> _Problem requirements_
Work out how many lines of the records hold the string "integration", and reply with that number alone.

[Stored records]
┌──

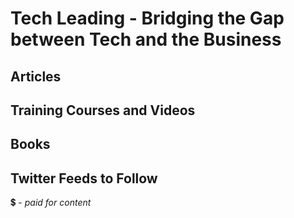 # Tech Leading - Bridging the Gap between Tech and the Business

## Articles


## Training Courses and Videos


## Books


## Twitter Feeds to Follow

💲 - *paid for content*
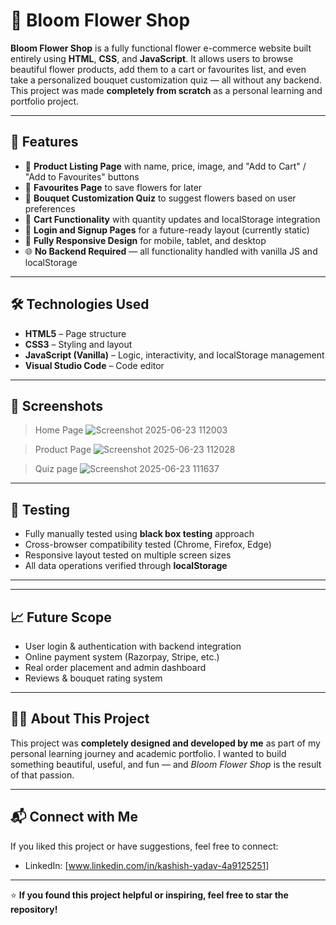 # 🌸 Bloom Flower Shop

**Bloom Flower Shop** is a fully functional flower e-commerce website built entirely using **HTML**, **CSS**, and **JavaScript**. It allows users to browse beautiful flower products, add them to a cart or favourites list, and even take a personalized bouquet customization quiz — all without any backend. This project was made **completely from scratch** as a personal learning and portfolio project.

---

## 🚀 Features

- 🌼 **Product Listing Page** with name, price, image, and "Add to Cart" / "Add to Favourites" buttons  
- 💖 **Favourites Page** to save flowers for later  
- 🧠 **Bouquet Customization Quiz** to suggest flowers based on user preferences  
- 🛒 **Cart Functionality** with quantity updates and localStorage integration  
- 🔐 **Login and Signup Pages** for a future-ready layout (currently static)  
- 📱 **Fully Responsive Design** for mobile, tablet, and desktop  
- 🌐 **No Backend Required** — all functionality handled with vanilla JS and localStorage  

---

## 🛠️ Technologies Used

- **HTML5** – Page structure  
- **CSS3** – Styling and layout  
- **JavaScript (Vanilla)** – Logic, interactivity, and localStorage management  
- **Visual Studio Code** – Code editor  

---

## 📸 Screenshots

> Home Page ![Screenshot 2025-06-23 112003](https://github.com/user-attachments/assets/cdd4648a-d2d3-4b3f-9b89-f98c139cc4fa) 


> Product Page ![Screenshot 2025-06-23 112028](https://github.com/user-attachments/assets/459d6b63-cc00-4b44-ae4a-24793e545fea)


>  Quiz page ![Screenshot 2025-06-23 111637](https://github.com/user-attachments/assets/a647c85a-719a-42be-b59e-73eef1e47035)


---

## 🧪 Testing

- Fully manually tested using **black box testing** approach  
- Cross-browser compatibility tested (Chrome, Firefox, Edge)  
- Responsive layout tested on multiple screen sizes  
- All data operations verified through **localStorage**

---


---

## 📈 Future Scope

- User login & authentication with backend integration  
- Online payment system (Razorpay, Stripe, etc.)  
- Real order placement and admin dashboard  
- Reviews & bouquet rating system  

---

## 🙋‍♀️ About This Project

This project was **completely designed and developed by me** as part of my personal learning journey and academic portfolio. I wanted to build something beautiful, useful, and fun — and *Bloom Flower Shop* is the result of that passion.

---

## 📬 Connect with Me

If you liked this project or have suggestions, feel free to connect:

- LinkedIn: [www.linkedin.com/in/kashish-yadav-4a9125251]

---

⭐ **If you found this project helpful or inspiring, feel free to star the repository!**

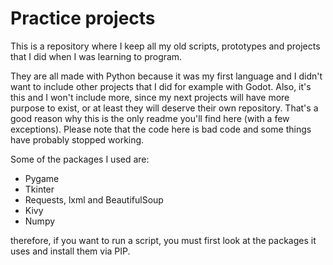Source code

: # Practice projects
This is a repository where I keep all my old scripts, prototypes and projects that I did when I was learning to program. 

They are all made with Python because it was my first language and I didn't want to include other projects that I did for example with Godot. Also, it's this and I won't include more, since my next projects will have more purpose to exist, or at least they will deserve their own repository. That's a good reason why this is the only readme you'll find here (with a few exceptions). Please note that the code here is bad code and some things have probably stopped working.

Some of the packages I used are:
- Pygame
- Tkinter
- Requests, lxml and BeautifulSoup
- Kivy
- Numpy
  
therefore, if you want to run a script, you must first look at the packages it uses and install them via PIP.

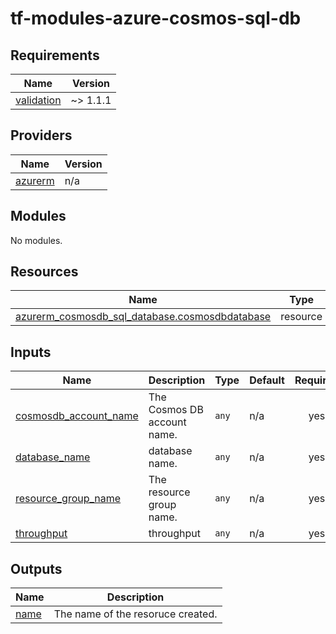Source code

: # tf-modules-azure-cosmos-sql-db
<!-- BEGIN_TF_DOCS -->
## Requirements

| Name | Version |
|------|---------|
| <a name="requirement_validation"></a> [validation](#requirement\_validation) | ~> 1.1.1 |

## Providers

| Name | Version |
|------|---------|
| <a name="provider_azurerm"></a> [azurerm](#provider\_azurerm) | n/a |

## Modules

No modules.

## Resources

| Name | Type |
|------|------|
| [azurerm_cosmosdb_sql_database.cosmosdbdatabase](https://registry.terraform.io/providers/hashicorp/azurerm/latest/docs/resources/cosmosdb_sql_database) | resource |

## Inputs

| Name | Description | Type | Default | Required |
|------|-------------|------|---------|:--------:|
| <a name="input_cosmosdb_account_name"></a> [cosmosdb\_account\_name](#input\_cosmosdb\_account\_name) | The Cosmos DB account name. | `any` | n/a | yes |
| <a name="input_database_name"></a> [database\_name](#input\_database\_name) | database name. | `any` | n/a | yes |
| <a name="input_resource_group_name"></a> [resource\_group\_name](#input\_resource\_group\_name) | The resource group name. | `any` | n/a | yes |
| <a name="input_throughput"></a> [throughput](#input\_throughput) | throughput | `any` | n/a | yes |

## Outputs

| Name | Description |
|------|-------------|
| <a name="output_name"></a> [name](#output\_name) | The name of the resoruce created. |
<!-- END_TF_DOCS -->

└──

> _Reply_
2